In the light of our view that the decision in South Australian Cold Stores can in this Court be justified on a narrower basis and that the traditional rule was not necessary to the decision, there is no other decision of this Court which constrains us to adopt the traditional rule. For the reasons stated above, the rule precluding recovery of moneys paid under a mistake of law should be held not to form part of the law in Australia. In referring to moneys paid under a mistake of law, we intend to refer to circumstances where the plaintiff pays moneys to a recipient who is not legally entitled to receive them. It would not, for example, extend to a case where the moneys were paid under a mistaken belief that they were legally due and owing under a particular clause of a particular contract when in fact they were legally due and owing to the recipient under another clause or contract. [61] Barclays Bank Ltd v. W. J. Simms Son & Cooke (Southern) Ltd. [1980] Q.B. 677 , per Goff J. at p. 695 : ``Of course, if the money was due under a contract between the payer and the payee, there can be no recovery on this ground''.

Having rejected the so-called traditional rule denying recovery in cases of payments made under a mistake of law, it is necessary to consider what principle should be put in its place. It would be logical to treat mistakes of law in the same way as mistakes of fact, [62] See Barclays Bank Ltd v. W. J. Simms Son & Cooke (Southern) Ltd. ; Australia and New Zealand Banking Group Ltd. v. Westpac Banking Corporation . so that there would be a prima facie entitlement to recover moneys paid when a mistake of law or fact has caused the payment. Jurisdictions which have abolished the traditional rule by legislation have done so by stating that recovery should be allowed in cases of mistake of law in the same circumstances as it would be were the mistake one of fact (Western Australia and New Zealand).

The proposition that there should be a prima facie entitlement to recover moneys paid when a mistake of fact or law has caused the payment has not been universally accepted. Two alternative formulations of the basis of recovery have been proposed: first, that the person making the mistaken payment must have supposed that he or she was legally liable to make the payment; and, secondly, that the mistake of the person making the payment must have been a fundamental one. [63] Beatson, The Use and Abuse of Unjust Enrichment , (1991), p. 150. The first of these formulations can be subjected to the same criticism levelled at the traditional rule denying recovery in cases of mistake of law, namely, that it is illogical to concentrate upon the type of mistake made when the crucial factor is that the recipient has been enriched. To overturn the traditional rule and then replace it with a proposition incorporating the classic formulations of the liability approach by Parke B. in Kelly v. Solari [64] (1841) 9 M. & W., at p. 58 [152 E.R., at p. 26]. and Bramwell B. in Aiken v. Short [65] (1856) 1 H. & N. 210, at p. 215 [156 E.R. 1180, at p. 1102]. would be counter-productive. In Barclays Bank Ltd. v. W. J. Simms Son & Cooke (Southern) Ltd. , Goff J. illustrated [66] [1980] Q.B., at pp. 690-695. how existing authority had moved beyond the narrow liability approach. In Australia and New Zealand Banking Group Ltd. v. Westpac Banking Corporation , this Court implicitly accepted that view [67] (1987-1988) 164 C.L.R., at pp. 671-672. and we see no reason now to doubt that conclusion.

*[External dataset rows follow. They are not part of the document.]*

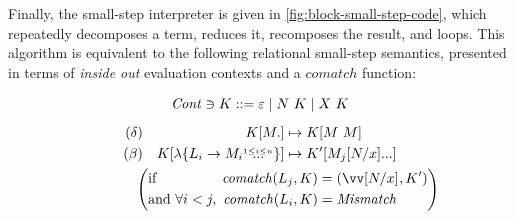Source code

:\documentclass[sigplan,screen]{acmart}
\begin{document}
Finally, the small-step interpreter is given in
\cref{fig:block-small-step-code}, which repeatedly decomposes a term, reduces
it, recomposes the result, and loops.  This algorithm is equivalent to the
following relational small-step semantics, presented in terms of \emph{inside
  out} evaluation contexts and a $\mathit{comatch}$ function:

\begin{gather*}
  \begin{alignedat}{2}
    \mathit{Cont} &\ni{}& K
    &::= \varepsilon
    \mid N ~ K
    \mid X ~ K
  \end{alignedat}
  \\[1ex]
  \begin{aligned}
    (\delta)&&
    K[M.] &\mapsto K[M ~ M]
    \\
    (\beta)&&
    K[\lambda\{\many[1 \leq i \leq n]{L_i \to M_i}\}]
    &\mapsto
    K'[M_j\many{\subst{x}{N}}]
  \end{aligned}
  \\
  \qquad\qquad
  \left(
    \begin{alignedat}{2}
      &\text{if } &\mathit{comatch}(L_j, K) &= (\vect{\subst{x}{N}}, K')
      \\
      &\text{and } &\forall i < j,~ \mathit{comatch}(L_i, K) &= \mathit{Mismatch}
    \end{alignedat}
  \right)
\end{gather*}




\end{document}
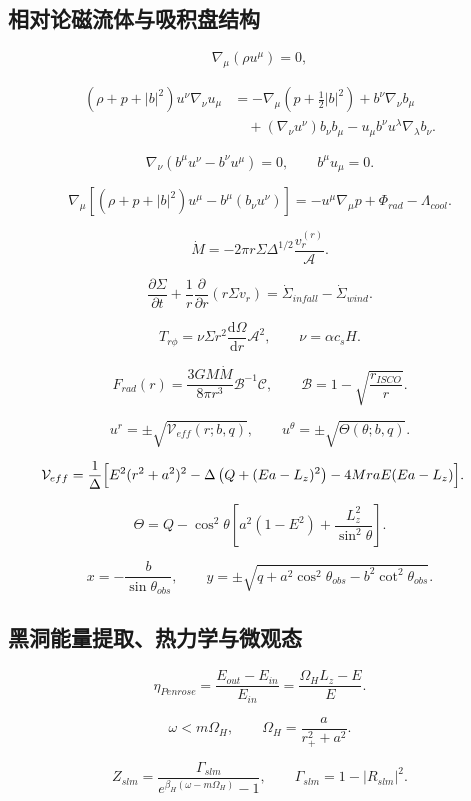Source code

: \documentclass[UTF8,11pt,a4paper]{ctexart}
\newcommand{\A}{\mathcal{A}}
\newcommand{\B}{\mathcal{B}}
\newcommand{\C}{\mathcal{C}}
\newcommand{\V}{\mathcal{V}}
\newcommand{\dd}{\mathrm{d}}
\begin{document}
\subsection{相对论磁流体与吸积盘结构}

\[
\nabla_\mu(\rho u^\mu)=0,
\]

\begin{align*}
(\rho+p+|b|^2)u^\nu\nabla_\nu u_\mu
&=-\nabla_\mu\left(p+\frac12|b|^2\right)+b^\nu\nabla_\nu b_\mu\\
&\quad+(\nabla_\nu u^\nu)b_\nu b_\mu
-u_\mu b^\nu u^\lambda\nabla_\lambda b_\nu .
\end{align*}

\[
\nabla_\nu\left(b^\mu u^\nu-b^\nu u^\mu\right)=0,\qquad
b^\mu u_\mu=0.
\]

\[
\nabla_\mu\left[(\rho+p+|b|^2)u^\mu-b^\mu(b_\nu u^\nu)\right]
=-u^\mu\nabla_\mu p+\Phi_{rad}-\Lambda_{cool}.
\]

\[
\dot M=-2\pi r\Sigma\Delta^{1/2}\frac{v_r^{(r)}}{\A}.
\]

\[
\frac{\partial\Sigma}{\partial t}
+\frac1r\frac{\partial}{\partial r}\left(r\Sigma v_r\right)
=\dot\Sigma_{infall}-\dot\Sigma_{wind}.
\]

\[
T_{r\phi}=\nu\Sigma r^2\frac{\dd\Omega}{\dd r}\A^2,
\qquad
\nu=\alpha c_sH.
\]

\[
F_{rad}(r)=\frac{3GM\dot M}{8\pi r^3}\B^{-1}\C,
\qquad
\B=1-\sqrt{\frac{r_{ISCO}}{r}}.
\]

\[
u^r=\pm\sqrt{\V_{eff}(r;b,q)},\qquad
u^\theta=\pm\sqrt{\Theta(\theta;b,q)}.
\]

\begin{align*}
\V_{eff}
&=\frac{1}{\Delta}\Bigl[E^2(r^2+a^2)^2
-\Delta\left(Q+(Ea-L_z)^2\right)
-4MraE(Ea-L_z)\Bigr].
\end{align*}

\[
\Theta=Q-\cos^2\theta\left[a^2(1-E^2)
+\frac{L_z^2}{\sin^2\theta}\right].
\]

\[
x=-\frac{b}{\sin\theta_{obs}},\qquad
y=\pm\sqrt{q+a^2\cos^2\theta_{obs}
-b^2\cot^2\theta_{obs}}.
\]

\subsection{黑洞能量提取、热力学与微观态}

\[
\eta_{Penrose}=\frac{E_{out}-E_{in}}{E_{in}}
=\frac{\Omega_HL_z-E}{E}.
\]

\[
\omega<m\Omega_H,\qquad
\Omega_H=\frac{a}{r_+^2+a^2}.
\]

\[
Z_{slm}=\frac{\Gamma_{slm}}{e^{\beta_H(\omega-m\Omega_H)}-1},
\qquad
\Gamma_{slm}=1-|R_{slm}|^2.
\]
\end{document}
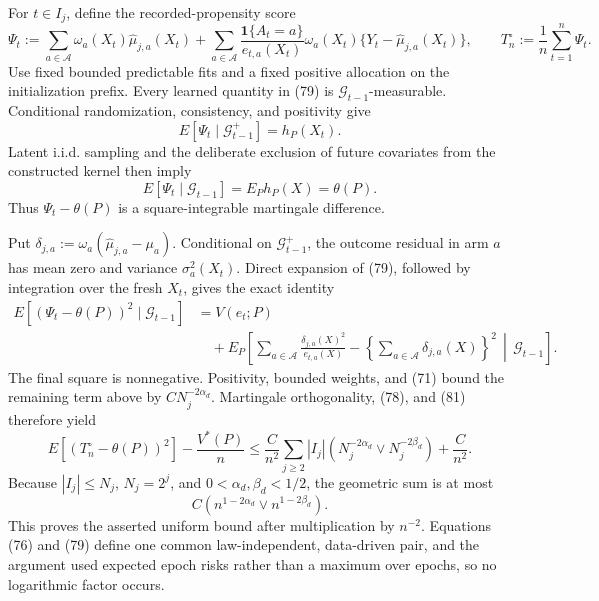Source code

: For \(t\in I_j\), define the recorded-propensity score
\[
\Psi_t:=
\sum_{a\in\mathcal A}\omega_a(X_t)\widehat\mu_{j,a}(X_t)
+\sum_{a\in\mathcal A}
\frac{\mathbf1\{A_t=a\}}{e_{t,a}(X_t)}
\omega_a(X_t)\{Y_t-\widehat\mu_{j,a}(X_t)\},
\qquad
T_n^{\circ}:=\frac1n\sum_{t=1}^n\Psi_t.
\tag{79}
\]
Use fixed bounded predictable fits and a fixed positive allocation on the initialization prefix. Every learned quantity in (79) is \(\mathcal G_{t-1}\)-measurable. Conditional randomization, consistency, and positivity give
\[
E[\Psi_t\mid\mathcal G_{t-1}^{+}]=h_P(X_t).
\]
Latent i.i.d. sampling and the deliberate exclusion of future covariates from the constructed kernel then imply
\[
E[\Psi_t\mid\mathcal G_{t-1}]=E_Ph_P(X)=\theta(P).
\tag{80}
\]
Thus \(\Psi_t-\theta(P)\) is a square-integrable martingale difference.

Put \(\delta_{j,a}:=\omega_a(\widehat\mu_{j,a}-\mu_a)\). Conditional on \(\mathcal G_{t-1}^{+}\), the outcome residual in arm \(a\) has mean zero and variance \(\sigma_a^2(X_t)\). Direct expansion of (79), followed by integration over the fresh \(X_t\), gives the exact identity
\[
\begin{aligned}
E[(\Psi_t-\theta(P))^2\mid\mathcal G_{t-1}]
&=V(e_t;P)\\
&\quad+E_P\!\left[
\sum_{a\in\mathcal A}\frac{\delta_{j,a}(X)^2}{e_{t,a}(X)}
-\left\{\sum_{a\in\mathcal A}\delta_{j,a}(X)\right\}^2
\,\middle|\,\mathcal G_{t-1}\right].
\end{aligned}
\tag{81}
\]
The final square is nonnegative. Positivity, bounded weights, and (71) bound the remaining term above by \(CN_j^{-2\alpha_d}\). Martingale orthogonality, (78), and (81) therefore yield
\[
E[(T_n^{\circ}-\theta(P))^2]-\frac{V^*(P)}n
\leq\frac{C}{n^2}\sum_{j\geq2}|I_j|
\left(N_j^{-2\alpha_d}\vee N_j^{-2\beta_d}\right)
+\frac{C}{n^2}.
\]
Because \(|I_j|\leq N_j\), \(N_j=2^j\), and \(0<\alpha_d,\beta_d<1/2\), the geometric sum is at most
\[
C\left(n^{1-2\alpha_d}\vee n^{1-2\beta_d}\right).
\]
This proves the asserted uniform bound after multiplication by \(n^{-2}\). Equations (76) and (79) define one common law-independent, data-driven pair, and the argument used expected epoch risks rather than a maximum over epochs, so no logarithmic factor occurs.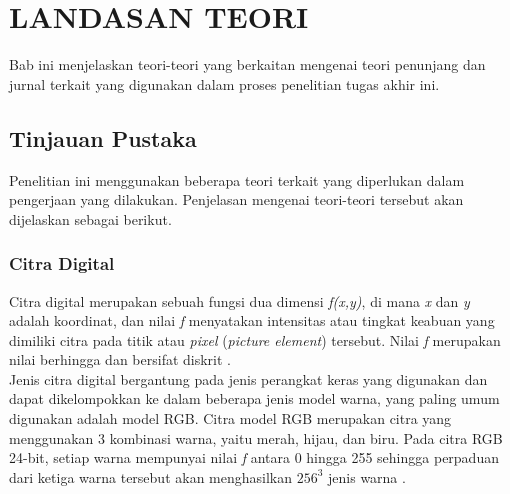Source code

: \chapter{LANDASAN TEORI}
Bab ini menjelaskan teori-teori yang berkaitan mengenai teori penunjang dan jurnal terkait yang digunakan dalam proses penelitian tugas akhir ini. \\

%
\vspace{4.5pt}

\section{Tinjauan Pustaka}
\noindent Penelitian ini menggunakan beberapa teori terkait yang diperlukan dalam pengerjaan yang dilakukan. Penjelasan mengenai teori-teori tersebut akan dijelaskan sebagai berikut. \\

\subsection{Citra Digital}
\label{subsec:CitraDigital}
\noindent Citra digital merupakan sebuah fungsi dua dimensi \textit{f(x,y)}, di mana \textit{x} dan \textit{y} adalah koordinat, dan nilai \textit{f} menyatakan intensitas atau tingkat keabuan yang dimiliki citra pada titik atau \textit{pixel} (\textit{picture element}) tersebut. Nilai \textit{f} merupakan nilai berhingga dan bersifat diskrit \cite{gonzalez}.\\
\noindent Jenis citra digital bergantung pada jenis perangkat keras yang digunakan dan dapat dikelompokkan ke dalam beberapa jenis model warna, yang paling umum digunakan adalah model RGB. Citra model RGB merupakan citra yang menggunakan 3 kombinasi warna, yaitu merah, hijau, dan biru. Pada citra RGB 24-bit, setiap warna mempunyai nilai \textit{f} antara 0 hingga 255 sehingga perpaduan dari ketiga warna tersebut akan menghasilkan $256^{3}$ jenis warna \cite{gonzalez}. \\

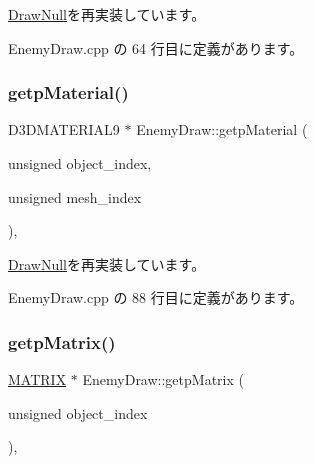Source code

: \mbox{\hyperlink{class_draw_null_a7586cc78eed6bcaf2972ad7a6a70e665}{Draw\+Null}}を再実装しています。



 Enemy\+Draw.\+cpp の 64 行目に定義があります。

\mbox{\label{class_enemy_draw_a3f2885da84533364daaaac4a801fbc46}} 
\subsubsection{\texorpdfstring{getp\+Material()}{getpMaterial()}}
{\footnotesize\ttfamily D3\+D\+M\+A\+T\+E\+R\+I\+A\+L9 $\ast$ Enemy\+Draw\+::getp\+Material (\begin{DoxyParamCaption}\item[{unsigned}]{object\+\_\+index,  }\item[{unsigned}]{mesh\+\_\+index }\end{DoxyParamCaption})\hspace{0.3cm}{\ttfamily [override]}, {\ttfamily [virtual]}}



\mbox{\hyperlink{class_draw_null_aa07d7e89e723b68ec257da0f63d43f70}{Draw\+Null}}を再実装しています。



 Enemy\+Draw.\+cpp の 88 行目に定義があります。

\mbox{\label{class_enemy_draw_afbb8ac19041abda280ece7737103dc66}} 
\subsubsection{\texorpdfstring{getp\+Matrix()}{getpMatrix()}}
{\footnotesize\ttfamily \mbox{\hyperlink{_vector3_d_8h_a032295cd9fb1b711757c90667278e744}{M\+A\+T\+R\+IX}} $\ast$ Enemy\+Draw\+::getp\+Matrix (\begin{DoxyParamCaption}\item[{unsigned}]{object\+\_\+index }\end{DoxyParamCaption})\hspace{0.3cm}{\ttfamily [override]}, {\ttfamily [virtual]}}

The second alternative formulation asserts that, in addition to being causative, the mistake must also be fundamental. This raises the question expressly left open in Westpac Banking Corporation . In that case, the Court stated: [68] ibid.

``[I]t is unnecessary, for the purposes of the present case, to investigate what constitutes a `fundamental mistake' for the purposes of the principle that money payable under a fundamental mistake of fact is prima facie recoverable by the payer: see, e.g., Porter v. Latec Finance (Qld.) Pty. Ltd. [69] (1964) 111 C.L.R. 177, at pp. 187, 190, 204. It can, however, be said that we can see no reason to doubt the correctness of the view expressed or implicit in the judgments in the courts below to the effect that the notion of


ATC 4669

`fundamental mistake' does not require either that the payer's mistake be shared by the payee or that the mistake be as to the existence of a fact which, if it had existed, would have resulted in the payee being under a legal obligation to make the payment: see Commercial Bank of Australia Ltd. v. Younis ; [70] Commercial Bank of Australia Ltd v Younis [1979] 1 N.S.W.L.R. 444 , at pp. 447-450 . Barclays Bank Ltd. v. W. J. Simms Son & Cooke (Southern) Ltd. ; [71] [1980] Q.B., at pp. 686-694. Bank of New South Wales v. Murphett . [72] Bank of New South Wales v Murphett [1983] 1 V.R. 489 , at pp. 491-492, 494-495 . That having been said, it is preferable to leave for another day consideration of the question whether the requirement that the mistake be fundamental involves any more than that it appears that, without the mistake on the part of the payer, the payment would not have been made: cf., e.g., Porter [73] (1964) 111 C.L.R., at pp. 186-187, 204. and Barclays Bank Ltd. v. W. J. Simms Son & Cooke (Southern) Ltd. '' [74] [1980] Q.B., at pp. 694-696.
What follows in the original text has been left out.